▶ [DESCRIPTION OF THE TASK]:
Find the lines in the records below that contain "FLOOD", and report each of them.

──────────────────────────────

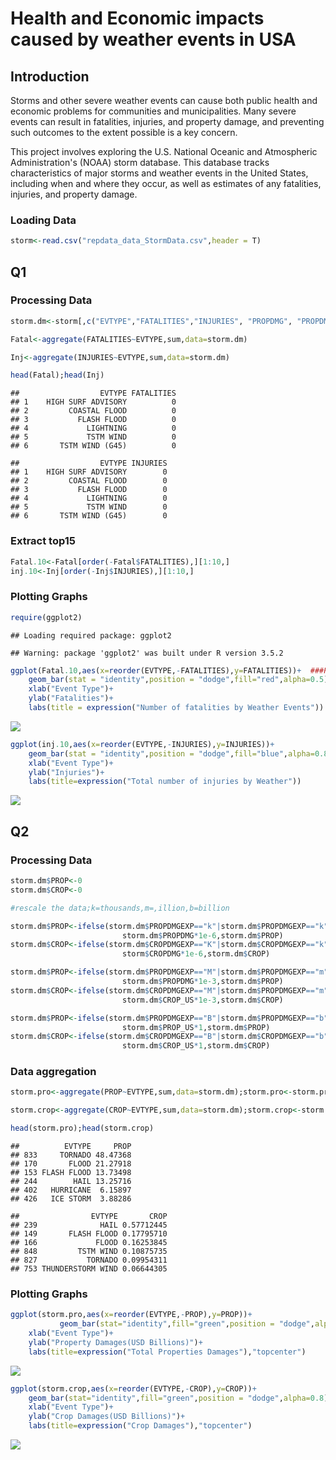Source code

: Health and Economic impacts caused by weather events in USA
===========================================================

Introduction
------------

Storms and other severe weather events can cause both public health and economic problems for communities and municipalities. Many severe events can result in fatalities, injuries, and property damage, and preventing such outcomes to the extent possible is a key concern.

This project involves exploring the U.S. National Oceanic and Atmospheric Administration's (NOAA) storm database. This database tracks characteristics of major storms and weather events in the United States, including when and where they occur, as well as estimates of any fatalities, injuries, and property damage.

### Loading Data

``` r
storm<-read.csv("repdata_data_StormData.csv",header = T)
```

Q1
--

### Processing Data

``` r
storm.dm<-storm[,c("EVTYPE","FATALITIES","INJURIES", "PROPDMG", "PROPDMGEXP", "CROPDMG", "CROPDMGEXP")]

Fatal<-aggregate(FATALITIES~EVTYPE,sum,data=storm.dm)

Inj<-aggregate(INJURIES~EVTYPE,sum,data=storm.dm)

head(Fatal);head(Inj)
```

    ##                  EVTYPE FATALITIES
    ## 1    HIGH SURF ADVISORY          0
    ## 2         COASTAL FLOOD          0
    ## 3           FLASH FLOOD          0
    ## 4             LIGHTNING          0
    ## 5             TSTM WIND          0
    ## 6       TSTM WIND (G45)          0

    ##                  EVTYPE INJURIES
    ## 1    HIGH SURF ADVISORY        0
    ## 2         COASTAL FLOOD        0
    ## 3           FLASH FLOOD        0
    ## 4             LIGHTNING        0
    ## 5             TSTM WIND        0
    ## 6       TSTM WIND (G45)        0

### Extract top15

``` r
Fatal.10<-Fatal[order(-Fatal$FATALITIES),][1:10,]
inj.10<-Inj[order(-Inj$INJURIES),][1:10,]
```

### Plotting Graphs

``` r
require(ggplot2)
```

    ## Loading required package: ggplot2

    ## Warning: package 'ggplot2' was built under R version 3.5.2

``` r
ggplot(Fatal.10,aes(x=reorder(EVTYPE,-FATALITIES),y=FATALITIES))+  ###Plot graph by decending prder with reorder based on Y 
    geom_bar(stat = "identity",position = "dodge",fill="red",alpha=0.5)+
    xlab("Event Type")+
    ylab("Fatalities")+
    labs(title = expression("Number of fatalities by Weather Events"))
```

![](CR2_files/figure-markdown_github/unnamed-chunk-4-1.png)

``` r
ggplot(inj.10,aes(x=reorder(EVTYPE,-INJURIES),y=INJURIES))+
    geom_bar(stat = "identity",position = "dodge",fill="blue",alpha=0.8)+
    xlab("Event Type")+
    ylab("Injuries")+
    labs(title=expression("Total number of injuries by Weather"))
```

![](CR2_files/figure-markdown_github/unnamed-chunk-4-2.png)

Q2
--

### Processing Data

``` r
storm.dm$PROP<-0
storm.dm$CROP<-0

#rescale the data;k=thousands,m=,illion,b=billion

storm.dm$PROP<-ifelse(storm.dm$PROPDMGEXP=="k"|storm.dm$PROPDMGEXP=="k",
                         storm.dm$PROPDMG*1e-6,storm.dm$PROP)
storm.dm$CROP<-ifelse(storm.dm$CROPDMGEXP=="K"|storm.dm$CROPDMGEXP=="k",
                         storm$CROPDMG*1e-6,storm.dm$CROP)

storm.dm$PROP<-ifelse(storm.dm$PROPDMGEXP=="M"|storm.dm$PROPDMGEXP=="m",
                         storm.dm$PROPDMG*1e-3,storm.dm$PROP)
storm.dm$CROP<-ifelse(storm.dm$CROPDMGEXP=="M"|storm.dm$PROPDMGEXP=="m",
                         storm.dm$CROP_US*1e-3,storm.dm$CROP)

storm.dm$PROP<-ifelse(storm.dm$PROPDMGEXP=="B"|storm.dm$PROPDMGEXP=="b",
                         storm.dm$PROP_US*1,storm.dm$PROP)
storm.dm$CROP<-ifelse(storm.dm$CROPDMGEXP=="B"|storm.dm$CROPDMGEXP=="b",
                         storm.dm$CROP_US*1,storm.dm$CROP)
```

### Data aggregation

``` r
storm.pro<-aggregate(PROP~EVTYPE,sum,data=storm.dm);storm.pro<-storm.pro[order(-storm.pro$PROP),][1:10,]

storm.crop<-aggregate(CROP~EVTYPE,sum,data=storm.dm);storm.crop<-storm.crop[order(-storm.crop$CROP),][1:10,]

head(storm.pro);head(storm.crop)
```

    ##          EVTYPE     PROP
    ## 833     TORNADO 48.47368
    ## 170       FLOOD 21.27918
    ## 153 FLASH FLOOD 13.73498
    ## 244        HAIL 13.25716
    ## 402   HURRICANE  6.15897
    ## 426   ICE STORM  3.88286

    ##                EVTYPE       CROP
    ## 239              HAIL 0.57712445
    ## 149       FLASH FLOOD 0.17795710
    ## 166             FLOOD 0.16253845
    ## 848         TSTM WIND 0.10875735
    ## 827           TORNADO 0.09954311
    ## 753 THUNDERSTORM WIND 0.06644305

### Plotting Graphs

``` r
ggplot(storm.pro,aes(x=reorder(EVTYPE,-PROP),y=PROP))+
           geom_bar(stat="identity",fill="green",position = "dodge",alpha=0.8)+
    xlab("Event Type")+
    ylab("Property Damages(USD Billions)")+
    labs(title=expression("Total Properties Damages"),"topcenter")
```

![](CR2_files/figure-markdown_github/unnamed-chunk-7-1.png)

``` r
ggplot(storm.crop,aes(x=reorder(EVTYPE,-CROP),y=CROP))+
    geom_bar(stat="identity",fill="green",position = "dodge",alpha=0.8)+
    xlab("Event Type")+
    ylab("Crop Damages(USD Billions)")+
    labs(title=expression("Crop Damages"),"topcenter")    
```

![](CR2_files/figure-markdown_github/unnamed-chunk-7-2.png)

──────────────────────────────

▶ [ANSWER TO THIS TASK]:
    ## 2         COASTAL FLOOD          0
    ## 3           FLASH FLOOD          0
    ## 2         COASTAL FLOOD        0
    ## 3           FLASH FLOOD        0
    ## 170       FLOOD 21.27918
    ## 153 FLASH FLOOD 13.73498
    ## 149       FLASH FLOOD 0.17795710
    ## 166             FLOOD 0.16253845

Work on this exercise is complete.